**What the task requires**:
Each line with the word "artefacte" must appear in the answer, copied from the records.

**Records for processing**:
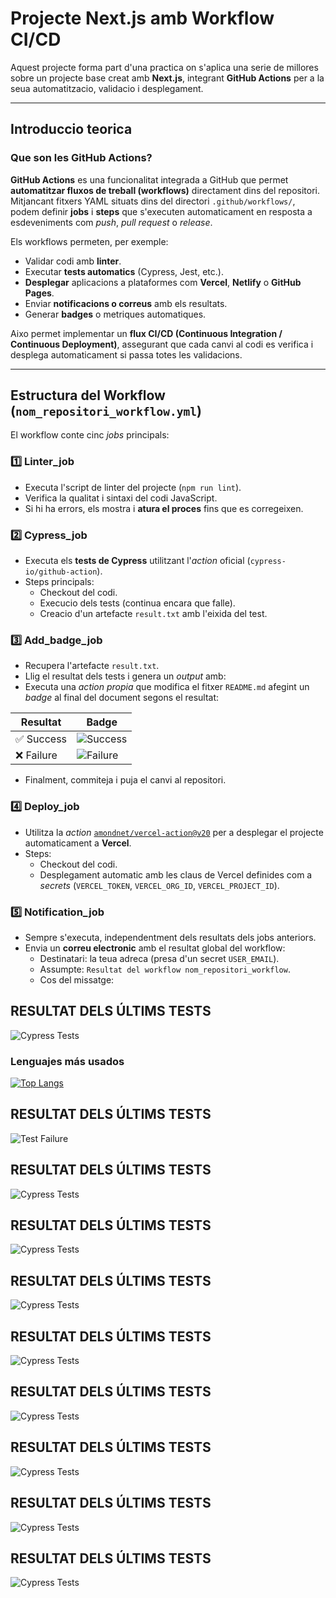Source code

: # Projecte Next.js amb Workflow CI/CD

Aquest projecte forma part d'una practica on s'aplica una serie de millores sobre un projecte base creat amb **Next.js**, integrant **GitHub Actions** per a la seua automatitzacio, validacio i desplegament.

---

## Introduccio teorica

### Que son les GitHub Actions?

**GitHub Actions** es una funcionalitat integrada a GitHub que permet **automatitzar fluxos de treball (workflows)** directament dins del repositori.  
Mitjancant fitxers YAML situats dins del directori `.github/workflows/`, podem definir **jobs** i **steps** que s'executen automaticament en resposta a esdeveniments com *push*, *pull request* o *release*.

Els workflows permeten, per exemple:
- Validar codi amb **linter**.
- Executar **tests automatics** (Cypress, Jest, etc.).
- **Desplegar** aplicacions a plataformes com **Vercel**, **Netlify** o **GitHub Pages**.
- Enviar **notificacions o correus** amb els resultats.
- Generar **badges** o metriques automatiques.

Aixo permet implementar un **flux CI/CD (Continuous Integration / Continuous Deployment)**, assegurant que cada canvi al codi es verifica i desplega automaticament si passa totes les validacions.

---

## Estructura del Workflow (`nom_repositori_workflow.yml`)

El workflow conte cinc *jobs* principals:

### 1️⃣ Linter_job
- Executa l'script de linter del projecte (`npm run lint`).
- Verifica la qualitat i sintaxi del codi JavaScript.
- Si hi ha errors, els mostra i **atura el proces** fins que es corregeixen.

### 2️⃣ Cypress_job
- Executa els **tests de Cypress** utilitzant l'*action* oficial (`cypress-io/github-action`).
- Steps principals:
  - Checkout del codi.
  - Execucio dels tests (continua encara que falle).
  - Creacio d'un artefacte `result.txt` amb l'eixida del test.

### 3️⃣ Add_badge_job
- Recupera l'artefacte `result.txt`.
- Llig el resultat dels tests i genera un *output* amb:
- Executa una *action propia* que modifica el fitxer `README.md` afegint un *badge* al final del document segons el resultat:

| Resultat | Badge |
|-----------|-------|
| ✅ Success | ![Success](https://img.shields.io/badge/tested%20with-Cypress-04C38E.svg) |
| ❌ Failure | ![Failure](https://img.shields.io/badge/test-failure-red) |

- Finalment, commiteja i puja el canvi al repositori.

### 4️⃣ Deploy_job
- Utilitza la *action* [`amondnet/vercel-action@v20`](https://github.com/amondnet/vercel-action) per a desplegar el projecte automaticament a **Vercel**.
- Steps:
  - Checkout del codi.
  - Desplegament automatic amb les claus de Vercel definides com a *secrets* (`VERCEL_TOKEN`, `VERCEL_ORG_ID`, `VERCEL_PROJECT_ID`).

### 5️⃣ Notification_job
- Sempre s'executa, independentment dels resultats dels jobs anteriors.
- Envia un **correu electronic** amb el resultat global del workflow:
  - Destinatari: la teua adreca (presa d'un secret `USER_EMAIL`).
  - Assumpte: `Resultat del workflow nom_repositori_workflow`.
  - Cos del missatge:
## RESULTAT DELS ÚLTIMS TESTS
![Cypress Tests](https://img.shields.io/badge/tested%20with-Cypress-04C38E.svg)



### Lenguajes más usados
[![Top Langs](https://github-readme-stats.vercel.app/api/top-langs/?username=TU_NOMBRE_DE_USUARIO&layout=compact)](https://github.com/anuraghazra/github-readme-stats)

## RESULTAT DELS ÚLTIMS TESTS
![Test Failure](https://img.shields.io/badge/test-failure-red)
## RESULTAT DELS ÚLTIMS TESTS
![Cypress Tests](https://img.shields.io/badge/tested%20with-Cypress-04C38E.svg)
## RESULTAT DELS ÚLTIMS TESTS
![Cypress Tests](https://img.shields.io/badge/tested%20with-Cypress-04C38E.svg)
## RESULTAT DELS ÚLTIMS TESTS
![Cypress Tests](https://img.shields.io/badge/tested%20with-Cypress-04C38E.svg)
## RESULTAT DELS ÚLTIMS TESTS
![Cypress Tests](https://img.shields.io/badge/tested%20with-Cypress-04C38E.svg)
## RESULTAT DELS ÚLTIMS TESTS
![Cypress Tests](https://img.shields.io/badge/tested%20with-Cypress-04C38E.svg)
## RESULTAT DELS ÚLTIMS TESTS
![Cypress Tests](https://img.shields.io/badge/tested%20with-Cypress-04C38E.svg)
## RESULTAT DELS ÚLTIMS TESTS
![Cypress Tests](https://img.shields.io/badge/tested%20with-Cypress-04C38E.svg)
## RESULTAT DELS ÚLTIMS TESTS
![Cypress Tests](https://img.shields.io/badge/tested%20with-Cypress-04C38E.svg)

**Your response**:
  - Creacio d'un artefacte `result.txt` amb l'eixida del test.
- Recupera l'artefacte `result.txt`.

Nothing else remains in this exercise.